_The task_. Give back all of the data exactly as it appears here.

_Data under study_.
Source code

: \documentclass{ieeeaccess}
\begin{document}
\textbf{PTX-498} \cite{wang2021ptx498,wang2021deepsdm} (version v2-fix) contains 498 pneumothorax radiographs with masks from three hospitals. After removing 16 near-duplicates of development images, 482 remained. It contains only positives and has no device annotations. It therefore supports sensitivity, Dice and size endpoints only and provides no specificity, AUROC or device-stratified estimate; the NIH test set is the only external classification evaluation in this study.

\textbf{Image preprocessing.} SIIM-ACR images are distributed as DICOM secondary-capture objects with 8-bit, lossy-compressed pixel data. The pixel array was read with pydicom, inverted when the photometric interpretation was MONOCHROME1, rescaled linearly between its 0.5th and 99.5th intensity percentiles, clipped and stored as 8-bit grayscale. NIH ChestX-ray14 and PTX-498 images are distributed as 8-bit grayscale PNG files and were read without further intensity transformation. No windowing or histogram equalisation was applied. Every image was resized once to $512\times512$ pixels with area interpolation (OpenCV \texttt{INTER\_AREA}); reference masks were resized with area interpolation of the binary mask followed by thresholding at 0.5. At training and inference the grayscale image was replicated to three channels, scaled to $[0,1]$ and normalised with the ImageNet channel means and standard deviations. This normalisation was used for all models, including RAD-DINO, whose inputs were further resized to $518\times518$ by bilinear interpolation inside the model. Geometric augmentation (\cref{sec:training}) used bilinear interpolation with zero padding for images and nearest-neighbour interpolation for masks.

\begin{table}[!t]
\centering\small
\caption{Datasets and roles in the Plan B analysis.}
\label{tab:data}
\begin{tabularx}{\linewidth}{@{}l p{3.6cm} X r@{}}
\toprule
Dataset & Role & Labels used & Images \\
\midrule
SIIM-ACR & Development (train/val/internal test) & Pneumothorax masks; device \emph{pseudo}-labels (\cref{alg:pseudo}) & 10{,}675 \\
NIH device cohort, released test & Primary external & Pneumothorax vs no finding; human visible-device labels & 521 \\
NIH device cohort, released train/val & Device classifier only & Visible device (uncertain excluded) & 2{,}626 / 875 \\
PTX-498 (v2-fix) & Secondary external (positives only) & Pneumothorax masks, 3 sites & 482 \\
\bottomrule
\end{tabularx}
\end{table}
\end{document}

_Solution for this exercise_.
Source code

: \documentclass{ieeeaccess}
\begin{document}
\textbf{PTX-498} \cite{wang2021ptx498,wang2021deepsdm} (version v2-fix) contains 498 pneumothorax radiographs with masks from three hospitals. After removing 16 near-duplicates of development images, 482 remained. It contains only positives and has no device annotations. It therefore supports sensitivity, Dice and size endpoints only and provides no specificity, AUROC or device-stratified estimate; the NIH test set is the only external classification evaluation in this study.

\textbf{Image preprocessing.} SIIM-ACR images are distributed as DICOM secondary-capture objects with 8-bit, lossy-compressed pixel data. The pixel array was read with pydicom, inverted when the photometric interpretation was MONOCHROME1, rescaled linearly between its 0.5th and 99.5th intensity percentiles, clipped and stored as 8-bit grayscale. NIH ChestX-ray14 and PTX-498 images are distributed as 8-bit grayscale PNG files and were read without further intensity transformation. No windowing or histogram equalisation was applied. Every image was resized once to $512\times512$ pixels with area interpolation (OpenCV \texttt{INTER\_AREA}); reference masks were resized with area interpolation of the binary mask followed by thresholding at 0.5. At training and inference the grayscale image was replicated to three channels, scaled to $[0,1]$ and normalised with the ImageNet channel means and standard deviations. This normalisation was used for all models, including RAD-DINO, whose inputs were further resized to $518\times518$ by bilinear interpolation inside the model. Geometric augmentation (\cref{sec:training}) used bilinear interpolation with zero padding for images and nearest-neighbour interpolation for masks.

\begin{table}[!t]
\centering\small
\caption{Datasets and roles in the Plan B analysis.}
\label{tab:data}
\begin{tabularx}{\linewidth}{@{}l p{3.6cm} X r@{}}
\toprule
Dataset & Role & Labels used & Images \\
\midrule
SIIM-ACR & Development (train/val/internal test) & Pneumothorax masks; device \emph{pseudo}-labels (\cref{alg:pseudo}) & 10{,}675 \\
NIH device cohort, released test & Primary external & Pneumothorax vs no finding; human visible-device labels & 521 \\
NIH device cohort, released train/val & Device classifier only & Visible device (uncertain excluded) & 2{,}626 / 875 \\
PTX-498 (v2-fix) & Secondary external (positives only) & Pneumothorax masks, 3 sites & 482 \\
\bottomrule
\end{tabularx}
\end{table}
\end{document}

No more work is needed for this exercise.